Aos 41, definitivamente, o edifício mudou. As paredes, que não vêem uma demão de tinta há décadas, riem desdentadas. Feias e sujas. Quaisquer acréscimos ao antigo templo soam falsos. Os objetos brigam entre si, não há mais harmonia. O feng shui elaborado não passa de uma sombra de falsas coordenadas. Um desequilíbrio visível toma conta da construção. Buscam-se salvaguardas. Quem sabe a cromologia resolve! Talvez uma guinada radical! Pôr abaixo o velho e fazer nascer o novo. Fênix que resolve-se de dentro para fora.

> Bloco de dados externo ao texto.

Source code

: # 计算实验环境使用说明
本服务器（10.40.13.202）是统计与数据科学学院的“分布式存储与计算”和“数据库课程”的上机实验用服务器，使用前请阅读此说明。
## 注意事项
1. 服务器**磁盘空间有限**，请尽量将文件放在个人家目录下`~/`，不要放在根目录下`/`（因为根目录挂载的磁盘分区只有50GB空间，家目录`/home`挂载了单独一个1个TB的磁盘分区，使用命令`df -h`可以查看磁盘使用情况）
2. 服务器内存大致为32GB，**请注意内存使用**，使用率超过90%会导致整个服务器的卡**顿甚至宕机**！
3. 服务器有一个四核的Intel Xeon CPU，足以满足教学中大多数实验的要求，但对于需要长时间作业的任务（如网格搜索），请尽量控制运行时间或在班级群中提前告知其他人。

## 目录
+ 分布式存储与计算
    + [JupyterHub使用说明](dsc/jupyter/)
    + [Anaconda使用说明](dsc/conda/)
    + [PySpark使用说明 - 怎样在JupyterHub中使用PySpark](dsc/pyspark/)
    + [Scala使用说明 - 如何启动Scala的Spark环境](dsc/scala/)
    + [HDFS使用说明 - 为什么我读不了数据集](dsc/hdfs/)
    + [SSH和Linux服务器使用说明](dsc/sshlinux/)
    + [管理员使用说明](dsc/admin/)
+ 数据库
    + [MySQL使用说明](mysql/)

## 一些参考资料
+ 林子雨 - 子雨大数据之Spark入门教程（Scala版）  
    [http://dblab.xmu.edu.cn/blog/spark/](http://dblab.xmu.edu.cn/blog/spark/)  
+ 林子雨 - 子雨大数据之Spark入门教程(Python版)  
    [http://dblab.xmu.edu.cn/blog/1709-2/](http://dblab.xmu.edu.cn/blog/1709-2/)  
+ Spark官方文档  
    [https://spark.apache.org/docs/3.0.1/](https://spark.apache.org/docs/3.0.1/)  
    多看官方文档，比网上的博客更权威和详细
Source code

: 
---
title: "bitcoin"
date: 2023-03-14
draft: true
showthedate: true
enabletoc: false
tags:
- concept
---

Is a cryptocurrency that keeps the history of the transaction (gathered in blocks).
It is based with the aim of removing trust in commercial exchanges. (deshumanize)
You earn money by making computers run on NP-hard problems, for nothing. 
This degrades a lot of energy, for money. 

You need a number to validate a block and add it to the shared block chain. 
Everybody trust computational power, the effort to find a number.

Mas, a linha do tempo é cruel. Os ponteiros avançam rapidamente. Um ano, três, uma década. O prédio esgueira-se por entre prédios mais recentes. Tenta respirar ante tanto novo, sempre o novo a encobrir o velho. Perde-se por corredores e, constrangido, fecha as portas à chave e pesadas correntes. Tem medo de invasões. De invadir. De ousar.

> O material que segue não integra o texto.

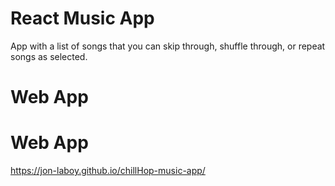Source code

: # React Music App
App with a list of songs that you can skip through, shuffle through, or repeat songs as selected. 

# Web App
# Web App
<https://jon-laboy.github.io/chillHop-music-app/>


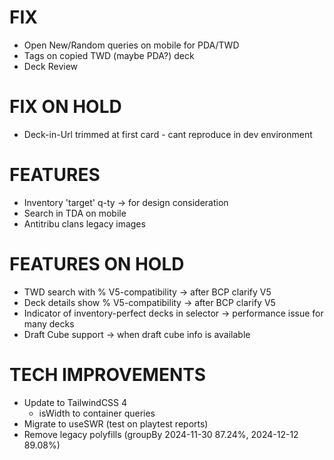# FIX
- Open New/Random queries on mobile for PDA/TWD
- Tags on copied TWD (maybe PDA?) deck
- Deck Review

# FIX ON HOLD
- Deck-in-Url trimmed at first card - cant reproduce in dev environment

# FEATURES
- Inventory 'target' q-ty -> for design consideration
- Search in TDA on mobile
- Antitribu clans legacy images

# FEATURES ON HOLD
- TWD search with % V5-compatibility -> after BCP clarify V5
- Deck details show % V5-compatibility -> after BCP clarify V5
- Indicator of inventory-perfect decks in selector -> performance issue for many decks
- Draft Cube support -> when draft cube info is available

# TECH IMPROVEMENTS
- Update to TailwindCSS 4
  - isWidth to container queries
- Migrate to useSWR (test on playtest reports)
- Remove legacy polyfills (groupBy 2024-11-30 87.24%, 2024-12-12 89.08%)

Uma consulta a um arquiteto renomado e moderninho determina o diagnóstico: risco de ruir, necessidade imediata de grandes intervenções na estrutura central. Há que se desenhar uma nova planta, colocar abaixo o velho caramanchão e fazer surgir não o novo, mas uma readaptação. Fase temerosa essa. Reaprender. E, ao fazê-lo, sorrir como se não doessem as pernas a cada passo. Como se o coração não batesse mais forte, falto de fôlego.
Minha casa caiu, dizemos. Para nos anunciar a nova, temos que dizê-lo em voz alta. Para acreditar que, de fato, não há casa eterna. Que a pele fica frágil, perde elasticidade. Perdemos o vigor e o viço. Somos cansaço, mais dor do que amor. O amor vem quando dá, quando vem. Mais de relance do que de fato. A casa precisa cada vez mais de reparos. E desperdiça-se tempo e energia com essas coisas bobas de amor. Ai, cansei! A quarta fase - de assimilação da ruína - fica para a próxima década. Que a minha própria arquitetura da destruição também tem limites, OK?